Kaichun Yao,Jingshuai Zhang,Chuan Qin 0002,Xin Song,Peng Wang,Hengshu Zhu,Hui Xiong
DOI: https://doi.org/10.1109/icde55515.2023.00242
2023-01-01
Abstract:Understanding the semantic structure of resumes plays an important role for various intelligent recruitment related applications. However, due to the unique characteristics of resume documents (e.g., diverse writing styles and multi-page) and the lack of labeled data, it has been a long-standing challenge to effectively extract the structural information of resumes through machine learning models. While considerable efforts have been made in this direction, existing methods only focus on the textual information in the document where the rich multi-modal information (e.g., the visual and layout information) is largely ignored. To this end, in this paper, we propose ResuFormer for understanding the semantic structure of resumes. Specifically, ResuFormer focuses on two typical tasks in this direction, namely resume block classification and intra-block information extraction respectively.
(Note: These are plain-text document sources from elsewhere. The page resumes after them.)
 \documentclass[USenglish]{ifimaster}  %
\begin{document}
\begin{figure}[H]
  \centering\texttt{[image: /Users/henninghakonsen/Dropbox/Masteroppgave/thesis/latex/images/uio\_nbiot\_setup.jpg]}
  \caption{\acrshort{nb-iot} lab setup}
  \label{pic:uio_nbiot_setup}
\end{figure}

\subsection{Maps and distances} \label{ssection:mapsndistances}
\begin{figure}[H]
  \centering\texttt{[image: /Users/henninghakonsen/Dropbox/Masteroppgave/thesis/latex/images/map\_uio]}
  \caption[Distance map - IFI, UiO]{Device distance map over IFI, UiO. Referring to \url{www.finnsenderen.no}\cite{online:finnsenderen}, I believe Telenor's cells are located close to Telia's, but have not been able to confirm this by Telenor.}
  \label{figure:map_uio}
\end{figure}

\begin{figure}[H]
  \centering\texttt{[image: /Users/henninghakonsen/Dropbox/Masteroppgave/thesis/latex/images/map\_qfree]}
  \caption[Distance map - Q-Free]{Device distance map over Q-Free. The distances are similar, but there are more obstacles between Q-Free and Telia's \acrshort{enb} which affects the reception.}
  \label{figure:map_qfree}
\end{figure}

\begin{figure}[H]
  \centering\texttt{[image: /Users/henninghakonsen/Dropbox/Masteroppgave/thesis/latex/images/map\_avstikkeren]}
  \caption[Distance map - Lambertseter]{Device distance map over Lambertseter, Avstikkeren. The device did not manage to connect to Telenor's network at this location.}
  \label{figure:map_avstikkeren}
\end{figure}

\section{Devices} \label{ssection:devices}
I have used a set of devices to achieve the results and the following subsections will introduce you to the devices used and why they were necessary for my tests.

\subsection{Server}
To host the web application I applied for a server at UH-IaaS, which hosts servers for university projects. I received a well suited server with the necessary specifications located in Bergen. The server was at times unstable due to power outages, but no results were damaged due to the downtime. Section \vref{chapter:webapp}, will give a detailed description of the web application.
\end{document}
For the first task, we propose a multi-modal pre-training model with a hierarchical Transformer encoder, in which we design three self-supervised training objectives, i.e., masked layout-language model, self-supervised contrastive learning and dynamic next-sentence prediction, to pre-train the model parameters, and fine-tune the model only using a small amount of training data. For the second task, we introduce a self-distillation based self-training learning framework to make the distantly supervised model more robust to the noise data. Finally, extensive experiments conducted on real-world resume datasets have clearly validated the performance of our ResuFormer compared with state-of-the-art (SOTA) baselines.